Among the lines of the data, copy those that hold "package".

Data to process:

────────────────────

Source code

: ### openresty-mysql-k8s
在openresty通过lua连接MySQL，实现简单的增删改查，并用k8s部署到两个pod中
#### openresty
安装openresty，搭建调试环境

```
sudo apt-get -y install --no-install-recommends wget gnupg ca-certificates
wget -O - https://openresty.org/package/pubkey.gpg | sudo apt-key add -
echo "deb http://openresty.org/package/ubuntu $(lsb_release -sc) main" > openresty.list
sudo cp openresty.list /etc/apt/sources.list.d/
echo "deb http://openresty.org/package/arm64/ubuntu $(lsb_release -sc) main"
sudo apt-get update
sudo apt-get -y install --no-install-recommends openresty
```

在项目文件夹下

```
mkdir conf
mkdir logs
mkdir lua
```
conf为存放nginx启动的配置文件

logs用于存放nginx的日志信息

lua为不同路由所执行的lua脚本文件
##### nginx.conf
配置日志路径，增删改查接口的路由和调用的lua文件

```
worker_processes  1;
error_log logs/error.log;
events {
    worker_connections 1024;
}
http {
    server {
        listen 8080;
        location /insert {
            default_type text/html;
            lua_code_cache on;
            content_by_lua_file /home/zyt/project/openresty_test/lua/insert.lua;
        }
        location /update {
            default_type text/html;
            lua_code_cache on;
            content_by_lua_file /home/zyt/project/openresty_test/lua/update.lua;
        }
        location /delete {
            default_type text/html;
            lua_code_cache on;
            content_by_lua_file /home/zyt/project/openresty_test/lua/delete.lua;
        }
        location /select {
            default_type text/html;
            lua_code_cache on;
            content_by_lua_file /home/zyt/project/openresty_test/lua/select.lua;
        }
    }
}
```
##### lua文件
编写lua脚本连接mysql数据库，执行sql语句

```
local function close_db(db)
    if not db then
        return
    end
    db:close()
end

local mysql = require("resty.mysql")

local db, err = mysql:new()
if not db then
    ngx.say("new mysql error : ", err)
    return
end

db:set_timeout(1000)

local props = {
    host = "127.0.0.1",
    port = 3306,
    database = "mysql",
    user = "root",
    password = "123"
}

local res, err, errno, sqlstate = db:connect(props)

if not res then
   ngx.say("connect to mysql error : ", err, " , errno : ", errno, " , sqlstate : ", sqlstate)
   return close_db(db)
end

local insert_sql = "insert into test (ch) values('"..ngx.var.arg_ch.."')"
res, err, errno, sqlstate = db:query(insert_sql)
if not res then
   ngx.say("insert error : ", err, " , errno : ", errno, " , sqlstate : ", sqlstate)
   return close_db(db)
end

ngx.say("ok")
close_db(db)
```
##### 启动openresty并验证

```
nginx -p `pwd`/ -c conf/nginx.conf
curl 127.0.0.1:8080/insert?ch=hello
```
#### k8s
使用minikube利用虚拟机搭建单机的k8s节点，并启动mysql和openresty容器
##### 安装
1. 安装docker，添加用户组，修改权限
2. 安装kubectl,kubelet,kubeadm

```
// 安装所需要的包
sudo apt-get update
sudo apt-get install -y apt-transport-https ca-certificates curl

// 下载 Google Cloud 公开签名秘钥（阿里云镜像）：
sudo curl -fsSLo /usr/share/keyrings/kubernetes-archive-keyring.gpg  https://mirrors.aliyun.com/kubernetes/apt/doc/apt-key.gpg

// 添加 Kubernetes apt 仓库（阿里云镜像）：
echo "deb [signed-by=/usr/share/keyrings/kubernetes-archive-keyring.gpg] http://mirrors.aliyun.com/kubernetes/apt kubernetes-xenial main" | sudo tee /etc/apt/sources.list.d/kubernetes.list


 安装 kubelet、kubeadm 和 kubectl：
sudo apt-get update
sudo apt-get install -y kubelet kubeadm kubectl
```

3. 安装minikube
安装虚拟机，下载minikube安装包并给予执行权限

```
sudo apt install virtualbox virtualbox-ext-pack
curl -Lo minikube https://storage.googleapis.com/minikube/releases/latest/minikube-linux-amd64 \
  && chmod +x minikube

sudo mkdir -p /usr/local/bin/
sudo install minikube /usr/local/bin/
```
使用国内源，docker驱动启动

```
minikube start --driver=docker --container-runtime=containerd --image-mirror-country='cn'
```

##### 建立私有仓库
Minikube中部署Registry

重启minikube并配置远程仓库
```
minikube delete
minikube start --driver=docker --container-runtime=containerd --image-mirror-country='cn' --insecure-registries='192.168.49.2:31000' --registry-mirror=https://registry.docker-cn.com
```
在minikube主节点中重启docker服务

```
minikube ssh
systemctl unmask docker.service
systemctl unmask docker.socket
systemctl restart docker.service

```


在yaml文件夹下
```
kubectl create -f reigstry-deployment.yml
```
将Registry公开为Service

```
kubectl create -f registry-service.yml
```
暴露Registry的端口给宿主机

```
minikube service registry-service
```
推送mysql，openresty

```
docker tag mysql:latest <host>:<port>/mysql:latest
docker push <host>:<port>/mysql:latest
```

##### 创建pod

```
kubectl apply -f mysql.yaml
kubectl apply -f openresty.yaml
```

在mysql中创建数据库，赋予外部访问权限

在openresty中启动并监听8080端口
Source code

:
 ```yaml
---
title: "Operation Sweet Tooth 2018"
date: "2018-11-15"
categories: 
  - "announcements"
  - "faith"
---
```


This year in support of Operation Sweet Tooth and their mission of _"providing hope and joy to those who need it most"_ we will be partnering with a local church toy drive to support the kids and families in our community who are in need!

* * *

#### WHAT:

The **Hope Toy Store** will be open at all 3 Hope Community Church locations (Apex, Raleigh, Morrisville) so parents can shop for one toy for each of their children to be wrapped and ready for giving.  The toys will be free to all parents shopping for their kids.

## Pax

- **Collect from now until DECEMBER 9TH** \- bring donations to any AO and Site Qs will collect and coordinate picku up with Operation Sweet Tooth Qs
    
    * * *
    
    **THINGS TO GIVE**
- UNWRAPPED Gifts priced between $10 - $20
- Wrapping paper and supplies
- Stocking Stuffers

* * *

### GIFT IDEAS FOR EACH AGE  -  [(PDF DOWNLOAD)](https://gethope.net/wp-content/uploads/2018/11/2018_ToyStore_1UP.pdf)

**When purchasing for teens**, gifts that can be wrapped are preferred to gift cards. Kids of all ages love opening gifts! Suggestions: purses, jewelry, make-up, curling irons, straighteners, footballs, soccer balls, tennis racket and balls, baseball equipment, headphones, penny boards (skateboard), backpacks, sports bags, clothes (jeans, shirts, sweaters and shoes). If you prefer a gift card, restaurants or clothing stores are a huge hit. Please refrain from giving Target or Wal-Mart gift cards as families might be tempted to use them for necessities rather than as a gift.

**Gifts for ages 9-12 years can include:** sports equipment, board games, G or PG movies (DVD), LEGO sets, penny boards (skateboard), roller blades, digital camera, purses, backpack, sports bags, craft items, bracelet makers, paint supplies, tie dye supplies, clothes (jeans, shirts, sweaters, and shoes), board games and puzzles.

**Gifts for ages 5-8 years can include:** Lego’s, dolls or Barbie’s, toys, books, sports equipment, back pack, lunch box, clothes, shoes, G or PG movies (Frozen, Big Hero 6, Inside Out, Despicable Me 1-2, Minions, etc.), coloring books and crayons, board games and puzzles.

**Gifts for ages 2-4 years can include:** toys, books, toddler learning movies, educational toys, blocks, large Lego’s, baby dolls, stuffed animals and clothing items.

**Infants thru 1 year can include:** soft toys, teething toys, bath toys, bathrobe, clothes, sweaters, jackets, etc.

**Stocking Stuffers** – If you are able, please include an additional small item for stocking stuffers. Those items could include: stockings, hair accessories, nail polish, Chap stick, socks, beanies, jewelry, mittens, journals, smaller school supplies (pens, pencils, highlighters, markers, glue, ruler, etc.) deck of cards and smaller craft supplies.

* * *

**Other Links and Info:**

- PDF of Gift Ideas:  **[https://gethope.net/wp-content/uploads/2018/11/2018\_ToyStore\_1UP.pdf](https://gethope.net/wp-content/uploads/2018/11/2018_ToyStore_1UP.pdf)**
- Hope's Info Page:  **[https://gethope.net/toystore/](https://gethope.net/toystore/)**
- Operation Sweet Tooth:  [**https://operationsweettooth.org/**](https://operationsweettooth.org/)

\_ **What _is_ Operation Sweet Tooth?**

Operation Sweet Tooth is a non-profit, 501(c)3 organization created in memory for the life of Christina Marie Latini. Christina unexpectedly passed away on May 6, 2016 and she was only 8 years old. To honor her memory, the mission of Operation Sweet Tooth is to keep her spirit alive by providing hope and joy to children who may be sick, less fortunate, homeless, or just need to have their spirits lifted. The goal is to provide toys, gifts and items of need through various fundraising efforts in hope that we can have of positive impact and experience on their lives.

────────────────────

Output below:
wget -O - https://openresty.org/package/pubkey.gpg | sudo apt-key add -
echo "deb http://openresty.org/package/ubuntu $(lsb_release -sc) main" > openresty.list
echo "deb http://openresty.org/package/arm64/ubuntu $(lsb_release -sc) main"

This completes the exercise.